九州のラーメンを世界へ発信! 福岡の人気店「秀ちゃんラーメン」のユニークな海外戦略
福岡・博多で愛され続ける九州とんこつラーメンの名店「秀ちゃんラーメン」。物価高によりラーメンの価格が高騰する中でも秀ちゃんラーメンの人気は根強く、インバウンド需要の後押しもあり、来店客数はコロナ禍と比較して300%の伸びを示す。そしてその名は国内のみならず、アメリカやヨーロッパ、アジアへと広がりを見せ、秀ちゃんラーメンは海外での出店にも果敢に挑戦している。
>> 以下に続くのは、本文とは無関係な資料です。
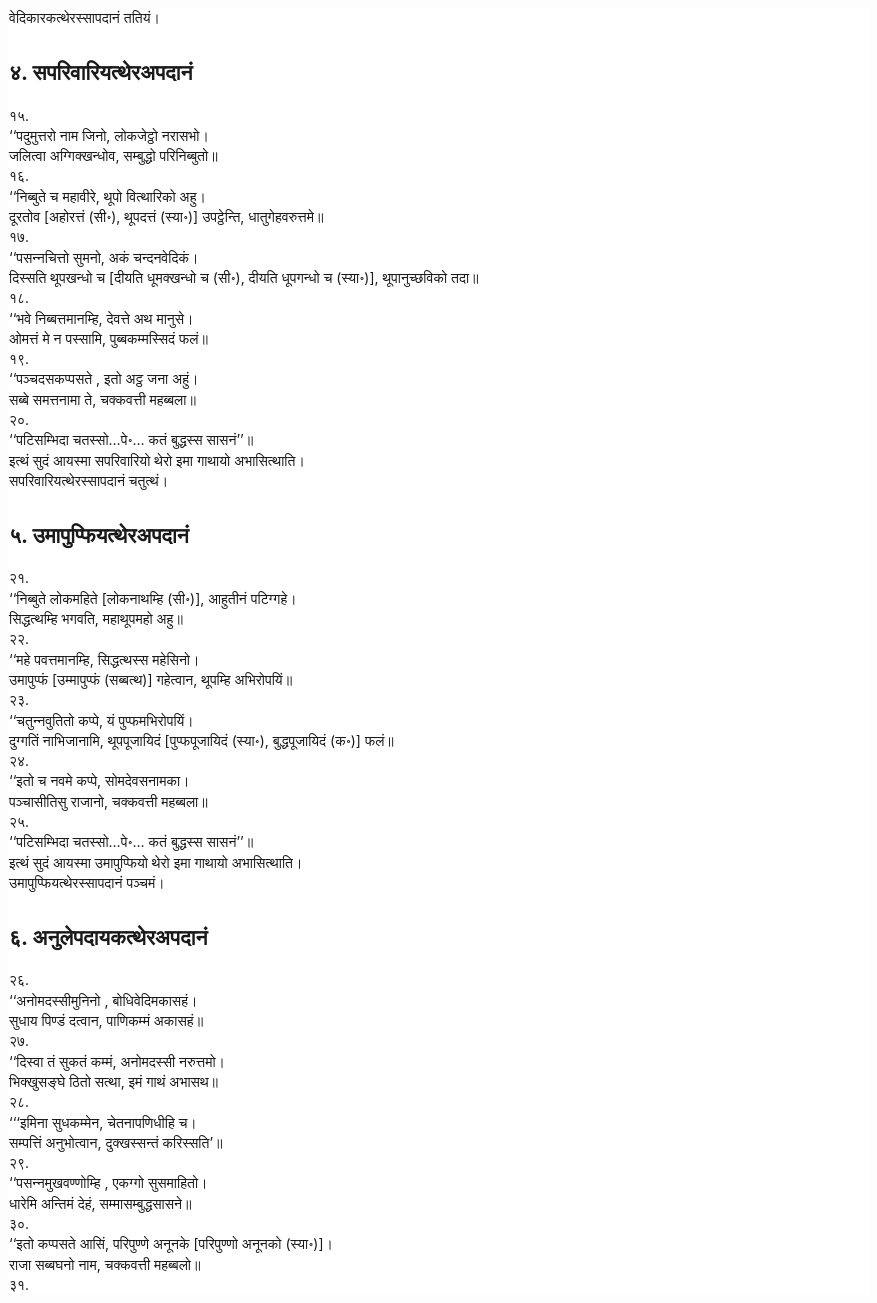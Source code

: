 वेदिकारकत्थेरस्सापदानं ततियं।  


## ४. सपरिवारियत्थेरअपदानं

१५.  
‘‘पदुमुत्तरो नाम जिनो, लोकजेट्ठो नरासभो।  
जलित्वा अग्गिक्खन्धोव, सम्बुद्धो परिनिब्बुतो॥  
१६.  
‘‘निब्बुते च महावीरे, थूपो वित्थारिको अहु।  
दूरतोव [अहोरत्तं (सी॰), थूपदत्तं (स्या॰)] उपट्ठेन्ति, धातुगेहवरुत्तमे॥  
१७.  
‘‘पसन्‍नचित्तो सुमनो, अकं चन्दनवेदिकं।  
दिस्सति थूपखन्धो च [दीयति धूमक्खन्धो च (सी॰), दीयति धूपगन्धो च (स्या॰)], थूपानुच्छविको तदा॥  
१८.  
‘‘भवे निब्बत्तमानम्हि, देवत्ते अथ मानुसे।  
ओमत्तं मे न पस्सामि, पुब्बकम्मस्सिदं फलं॥  
१९.  
‘‘पञ्‍चदसकप्पसते , इतो अट्ठ जना अहुं।  
सब्बे समत्तनामा ते, चक्‍कवत्ती महब्बला॥  
२०.  
‘‘पटिसम्भिदा चतस्सो…पे॰… कतं बुद्धस्स सासनं’’॥  
इत्थं सुदं आयस्मा सपरिवारियो थेरो इमा गाथायो अभासित्थाति।  
सपरिवारियत्थेरस्सापदानं चतुत्थं।  


## ५. उमापुप्फियत्थेरअपदानं

२१.  
‘‘निब्बुते लोकमहिते [लोकनाथम्हि (सी॰)], आहुतीनं पटिग्गहे।  
सिद्धत्थम्हि भगवति, महाथूपमहो अहु॥  
२२.  
‘‘महे पवत्तमानम्हि, सिद्धत्थस्स महेसिनो।  
उमापुप्फं [उम्मापुप्फं (सब्बत्थ)] गहेत्वान, थूपम्हि अभिरोपयिं॥  
२३.  
‘‘चतुन्‍नवुतितो कप्पे, यं पुप्फमभिरोपयिं।  
दुग्गतिं नाभिजानामि, थूपपूजायिदं [पुप्फपूजायिदं (स्या॰), बुद्धपूजायिदं (क॰)] फलं॥  
२४.  
‘‘इतो च नवमे कप्पे, सोमदेवसनामका।  
पञ्‍चासीतिसु राजानो, चक्‍कवत्ती महब्बला॥  
२५.  
‘‘पटिसम्भिदा चतस्सो…पे॰… कतं बुद्धस्स सासनं’’॥  
इत्थं सुदं आयस्मा उमापुप्फियो थेरो इमा गाथायो अभासित्थाति।  
उमापुप्फियत्थेरस्सापदानं पञ्‍चमं।  


## ६. अनुलेपदायकत्थेरअपदानं

२६.  
‘‘अनोमदस्सीमुनिनो , बोधिवेदिमकासहं।  
सुधाय पिण्डं दत्वान, पाणिकम्मं अकासहं॥  
२७.  
‘‘दिस्वा तं सुकतं कम्मं, अनोमदस्सी नरुत्तमो।  
भिक्खुसङ्घे ठितो सत्था, इमं गाथं अभासथ॥  
२८.  
‘‘‘इमिना सुधकम्मेन, चेतनापणिधीहि च।  
सम्पत्तिं अनुभोत्वान, दुक्खस्सन्तं करिस्सति’॥  
२९.  
‘‘पसन्‍नमुखवण्णोम्हि , एकग्गो सुसमाहितो।  
धारेमि अन्तिमं देहं, सम्मासम्बुद्धसासने॥  
३०.  
‘‘इतो कप्पसते आसिं, परिपुण्णे अनूनके [परिपुण्णो अनूनको (स्या॰)]।  
राजा सब्बघनो नाम, चक्‍कवत्ती महब्बलो॥  
३१.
1963年から続く博多ラーメンの老舗「博多だるま」の二代目でもある創業者・河原秀登氏に、海外展開の今後の展望について話を聞いた。
「九州ラーメンを世界に知ってもらいたい」が海外展開の原動力

日本の国民食として老若男女問わず人気を誇るラーメン。一口にラーメンといっても醤油、塩、味噌、とんこつなどさまざまな種類があり、多くのラーメン店がしのぎを削る中、福岡発の秀ちゃんラーメンは、現在国内に9店舗を構えるとんこつラーメンの人気店の1つだ。
そんな秀ちゃんラーメンが初めて海外進出に挑戦したのは、2005年のこと。上海に海外第1号店となる「日本九秀拉麺」を出した。その後、09年からはニューヨークでも店舗展開をスタートする。以降、アメリカ、ヨーロッパ、アジアに出店し、日本のラーメン文化を世界に届ける役目を果たしてきた。
海外進出を積極化したのはなぜなのか。河原氏は、「事業拡大、売上拡大のために海外進出したのではない。『メイド・イン・ジャパン』のラーメンではなく、『メイド・イン・九州』のラーメンを世界に届けたかったからだ」と話す。
「私は九州・福岡の人間だが、海外に視察に行くと当然のように『東京から来たのか?』と言われる。それは、日本=東京というイメージが先行するから。同じように、日本のラーメンというと東京の醤油ラーメン、北海道の味噌ラーメンが代表的で、九州のとんこつラーメンは海外ではあまり知られていない。福岡のことを、とんこつラーメンのことを知ってもらうには、まずはとんこつラーメンという1つのジャンルを打ち出すことが必要だと考えた」
そうは言っても、とんこつラーメン一筋で勝負するのは難しい。各国、地域の宗教や食文化に配慮し、その土地に合わせた「オートクチュール」のラーメンをつくることで広く受け入れられる店づくりを行う。
「たとえばイスラム教徒の多い地域では豚を使わず、鶏白湯やベジタリアン対応のラーメンを用意。ニューヨークのようにビーガンやベジタリアンが多い地域では、野菜と米粉のみで作ったラーメンも展開するなど、とんこつラーメン以外にも、その土地の宗教・文化に合わせて用意する」(河原氏)。現在、アメリカ、メキシコ、台湾、オランダに合計11店舗を展開する。